Non-Abelian Three-Loop Braiding Statistics for 3D Fermionic Topological Phases

TL;DR

This paper investigates novel non-Abelian three-loop braiding statistics in 3D fermionic topological phases, revealing new types exclusive to fermionic systems and providing a framework for classifying fermionic symmetry-protected topological phases.

Contribution

It introduces new non-Abelian three-loop braiding statistics unique to fermionic systems and offers a classification scheme for fermionic SPT phases with unitary symmetries.

Findings

Discovered new non-Abelian three-loop braiding statistics in fermionic systems.

Realized simple examples with gauge groups like Z2×Z8 and Z4×Z4.

Established correspondence between braiding statistics and FSPT phase classification.

Abstract

Fractional statistics is one of the most intriguing features of topological phases in 2D. In particular, the so-called non-Abelian statistics plays a crucial role towards realizing universal topological quantum computation. Recently, the study of topological phases has been extended to 3D and it has been proposed that loop-like extensive objects can also carry fractional statistics. In this work, we systematically study the so-called three-loop braiding statistics for loop-like excitations for 3D fermionic topological phases. Most surprisingly, we discovered new types of non-Abelian three-loop braiding statistics that can only be realized in fermionic systems (or equivalently bosonic systems with fermionic particles). The simplest example of such non-Abelian braiding statistics can be realized in interacting fermionic systems with a gauge group $\mathbb{Z}_2 \times \mathbb{Z}_8$ or $\mathbb{Z}_4 \times \mathbb{Z}_4$, and the physical origin of non-Abelian statistics can be viewed as attaching an open Majorana chain onto a pair of linked loops, which will naturally reduce to the well known Ising non-Abelian statistics via the standard dimension reduction scheme.
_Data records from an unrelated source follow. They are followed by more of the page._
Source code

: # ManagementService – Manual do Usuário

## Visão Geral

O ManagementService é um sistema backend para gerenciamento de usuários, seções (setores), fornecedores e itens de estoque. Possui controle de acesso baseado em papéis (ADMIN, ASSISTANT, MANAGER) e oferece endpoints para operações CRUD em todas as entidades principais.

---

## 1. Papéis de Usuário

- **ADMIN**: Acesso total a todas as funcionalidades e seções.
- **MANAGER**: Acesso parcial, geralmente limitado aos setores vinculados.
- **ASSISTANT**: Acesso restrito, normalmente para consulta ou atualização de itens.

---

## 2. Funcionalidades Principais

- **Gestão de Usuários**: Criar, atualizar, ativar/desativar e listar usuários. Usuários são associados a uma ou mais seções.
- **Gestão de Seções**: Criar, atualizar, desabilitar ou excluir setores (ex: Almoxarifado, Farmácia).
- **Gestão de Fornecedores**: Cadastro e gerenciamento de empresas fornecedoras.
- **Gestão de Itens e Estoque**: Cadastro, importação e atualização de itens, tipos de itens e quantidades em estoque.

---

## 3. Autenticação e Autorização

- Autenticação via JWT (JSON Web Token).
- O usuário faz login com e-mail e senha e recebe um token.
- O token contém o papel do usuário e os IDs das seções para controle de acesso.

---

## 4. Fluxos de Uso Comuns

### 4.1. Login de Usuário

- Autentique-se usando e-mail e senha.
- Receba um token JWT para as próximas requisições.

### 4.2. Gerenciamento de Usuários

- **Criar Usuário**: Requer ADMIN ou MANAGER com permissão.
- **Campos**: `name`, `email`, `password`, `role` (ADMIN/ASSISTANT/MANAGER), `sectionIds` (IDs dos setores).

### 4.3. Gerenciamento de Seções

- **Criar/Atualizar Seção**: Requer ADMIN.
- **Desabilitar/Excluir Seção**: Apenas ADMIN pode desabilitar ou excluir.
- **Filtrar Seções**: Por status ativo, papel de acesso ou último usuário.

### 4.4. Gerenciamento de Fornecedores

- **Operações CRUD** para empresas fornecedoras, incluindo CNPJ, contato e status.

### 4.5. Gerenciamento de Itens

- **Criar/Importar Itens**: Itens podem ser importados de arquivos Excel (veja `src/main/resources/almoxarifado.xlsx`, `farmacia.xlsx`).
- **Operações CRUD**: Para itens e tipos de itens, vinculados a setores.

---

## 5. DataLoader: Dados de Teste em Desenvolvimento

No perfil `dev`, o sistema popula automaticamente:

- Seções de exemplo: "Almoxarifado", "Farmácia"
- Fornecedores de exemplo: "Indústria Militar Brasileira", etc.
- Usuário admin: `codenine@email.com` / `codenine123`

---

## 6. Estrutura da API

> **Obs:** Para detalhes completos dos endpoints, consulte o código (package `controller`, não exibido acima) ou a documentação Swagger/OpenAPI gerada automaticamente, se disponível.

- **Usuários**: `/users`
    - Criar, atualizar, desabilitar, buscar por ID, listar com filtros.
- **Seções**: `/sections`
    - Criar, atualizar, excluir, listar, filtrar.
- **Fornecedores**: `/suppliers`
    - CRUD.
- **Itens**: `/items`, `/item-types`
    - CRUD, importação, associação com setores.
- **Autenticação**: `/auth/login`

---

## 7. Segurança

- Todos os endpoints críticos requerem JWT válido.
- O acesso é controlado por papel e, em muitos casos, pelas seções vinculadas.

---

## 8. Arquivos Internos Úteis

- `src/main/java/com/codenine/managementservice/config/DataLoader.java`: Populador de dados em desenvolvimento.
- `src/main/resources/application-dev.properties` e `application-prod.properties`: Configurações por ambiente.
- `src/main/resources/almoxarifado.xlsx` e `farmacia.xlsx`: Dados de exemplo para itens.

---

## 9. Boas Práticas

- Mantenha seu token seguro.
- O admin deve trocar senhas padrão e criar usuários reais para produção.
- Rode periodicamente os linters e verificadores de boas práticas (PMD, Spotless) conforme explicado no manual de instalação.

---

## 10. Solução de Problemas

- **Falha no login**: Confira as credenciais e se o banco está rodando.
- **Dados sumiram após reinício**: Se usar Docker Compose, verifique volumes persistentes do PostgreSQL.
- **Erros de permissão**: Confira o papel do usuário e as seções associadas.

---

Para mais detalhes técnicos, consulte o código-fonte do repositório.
Moreover, due to the correspondence between gauge theories with fermionic particles and classifying fermionic symmetry-protected topological (FSPT) phases with unitary symmetries, our study also give rise to an alternative way to classify FSPT phases with unitary symmetries. We further compare the classification results for FSPT phases with arbitrary Abelian total symmetry $G^f$ and find systematical agreement with previous studies using other methods. We believe that the proposed framework of understanding three-loop braiding statistics (including both Abelian and non-Abelian cases) in interacting fermion systems applies for generic fermonic topological phases in 3D.